TC 971 action code 700 on the account indicates a protective claim has been filed.
IRC section 6404(b) does not permit the taxpayer to file a claim for abatement of estate and gift taxes.
Offers may be filed on estate or gift tax cases. If an offer is submitted the revenue officer will complete and submit with the offer Form 657,Offer in Compromise - Revenue Officer Report. Document in Item 14 the recommendation to continue or withhold collection action during offer in compromise investigations and explain the Government's recourse to collect the tax due, such as:
Ability to foreclose the IRC 6324 lien on estate assets if it is in effect and if no discharge from the lien was secured. This lien attaches as of date of death, before taxes were assessed, to estate assets identified on the Form 706 return schedules.
Ability to foreclose liens recorded as the result of special elections granted in certain estate tax cases. The specific property pledged as collateral in the event of default or termination of the special election may be foreclosed upon for payment of taxes.
The Government's recourse to pursue seizure, or use administrative or judicial transferee remedies if any estate assets were distributed, transferred or sold.

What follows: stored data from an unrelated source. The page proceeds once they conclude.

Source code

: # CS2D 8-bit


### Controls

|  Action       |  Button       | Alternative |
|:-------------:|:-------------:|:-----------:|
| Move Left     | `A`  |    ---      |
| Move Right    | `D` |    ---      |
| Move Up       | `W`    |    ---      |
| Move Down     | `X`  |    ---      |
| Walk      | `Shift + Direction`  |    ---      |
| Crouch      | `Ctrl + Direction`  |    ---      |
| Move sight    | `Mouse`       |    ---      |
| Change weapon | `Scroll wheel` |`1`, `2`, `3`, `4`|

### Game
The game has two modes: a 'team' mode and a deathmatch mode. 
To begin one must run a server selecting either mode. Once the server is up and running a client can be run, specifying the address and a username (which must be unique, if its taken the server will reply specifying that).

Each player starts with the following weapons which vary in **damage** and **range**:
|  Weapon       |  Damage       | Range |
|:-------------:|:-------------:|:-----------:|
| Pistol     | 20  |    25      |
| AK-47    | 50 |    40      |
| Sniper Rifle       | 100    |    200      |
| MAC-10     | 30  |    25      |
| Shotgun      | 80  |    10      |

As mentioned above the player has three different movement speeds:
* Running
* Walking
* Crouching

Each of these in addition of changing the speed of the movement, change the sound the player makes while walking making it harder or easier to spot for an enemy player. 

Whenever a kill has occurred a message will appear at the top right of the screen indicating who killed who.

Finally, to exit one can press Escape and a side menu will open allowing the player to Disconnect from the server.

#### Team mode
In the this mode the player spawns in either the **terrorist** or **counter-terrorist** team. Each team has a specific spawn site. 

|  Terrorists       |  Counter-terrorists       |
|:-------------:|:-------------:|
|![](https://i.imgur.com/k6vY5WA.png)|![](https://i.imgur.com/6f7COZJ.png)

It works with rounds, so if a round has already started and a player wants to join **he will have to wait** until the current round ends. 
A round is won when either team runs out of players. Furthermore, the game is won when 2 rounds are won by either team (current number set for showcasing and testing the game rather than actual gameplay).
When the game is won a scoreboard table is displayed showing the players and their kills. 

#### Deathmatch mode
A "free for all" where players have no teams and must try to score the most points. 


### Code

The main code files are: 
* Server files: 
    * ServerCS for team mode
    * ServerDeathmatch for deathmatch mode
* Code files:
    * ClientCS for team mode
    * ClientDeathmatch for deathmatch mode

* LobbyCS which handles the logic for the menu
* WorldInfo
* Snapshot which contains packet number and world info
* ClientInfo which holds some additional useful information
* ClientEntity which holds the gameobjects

The Government's recourse to hold the executor personally liable (similar to the trust fund recovery penalty) if the estate is insolvent, the executor had knowledge of the taxes due or the executor made distributions of funds/assets prior to paying the tax liability. Describe what the executor did with estate assets once he had knowledge taxes were due.
Address any estate income from Form 1041 that can be considered in the ability to pay the estate taxes.
Address any non-probate distributions. The estate’s reasonable collection potential (RCP) includes the amount the Service may collect under IRC 6324(a)(2) from a beneficiary who had received non-probate distributions.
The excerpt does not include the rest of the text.